Exercise: Scan the entries below. Return every line that includes "positive".

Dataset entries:
<<<<

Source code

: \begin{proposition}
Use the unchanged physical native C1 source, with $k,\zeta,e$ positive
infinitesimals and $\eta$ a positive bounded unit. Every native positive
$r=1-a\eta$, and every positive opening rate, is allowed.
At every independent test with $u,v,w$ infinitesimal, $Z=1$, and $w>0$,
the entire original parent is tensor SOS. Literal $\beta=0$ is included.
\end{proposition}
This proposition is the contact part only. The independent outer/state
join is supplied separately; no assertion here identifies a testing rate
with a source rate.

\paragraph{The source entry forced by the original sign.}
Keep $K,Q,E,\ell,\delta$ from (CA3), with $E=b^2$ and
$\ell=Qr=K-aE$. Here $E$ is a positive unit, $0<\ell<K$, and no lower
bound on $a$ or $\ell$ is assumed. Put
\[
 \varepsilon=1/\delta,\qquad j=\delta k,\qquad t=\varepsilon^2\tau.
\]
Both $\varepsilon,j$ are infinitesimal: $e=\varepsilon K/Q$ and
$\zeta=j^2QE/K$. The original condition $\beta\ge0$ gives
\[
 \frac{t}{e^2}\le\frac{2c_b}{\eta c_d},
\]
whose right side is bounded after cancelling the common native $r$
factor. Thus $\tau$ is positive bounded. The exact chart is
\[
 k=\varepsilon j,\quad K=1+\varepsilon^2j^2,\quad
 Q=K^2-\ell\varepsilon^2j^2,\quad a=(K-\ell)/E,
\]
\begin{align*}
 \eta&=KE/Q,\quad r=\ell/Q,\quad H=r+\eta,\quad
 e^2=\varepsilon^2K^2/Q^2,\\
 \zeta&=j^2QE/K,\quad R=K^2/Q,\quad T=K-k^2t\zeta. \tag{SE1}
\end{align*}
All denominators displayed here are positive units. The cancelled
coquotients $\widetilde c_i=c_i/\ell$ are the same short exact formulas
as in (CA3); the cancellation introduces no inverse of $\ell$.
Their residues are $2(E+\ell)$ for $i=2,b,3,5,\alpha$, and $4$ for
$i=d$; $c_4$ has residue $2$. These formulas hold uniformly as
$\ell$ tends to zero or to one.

>>>>

Solution to this exercise:
Use the unchanged physical native C1 source, with $k,\zeta,e$ positive
infinitesimals and $\eta$ a positive bounded unit. Every native positive
$r=1-a\eta$, and every positive opening rate, is allowed.
$\ell=Qr=K-aE$. Here $E$ is a positive unit, $0<\ell<K$, and no lower
factor. Thus $\tau$ is positive bounded. The exact chart is
All denominators displayed here are positive units. The cancelled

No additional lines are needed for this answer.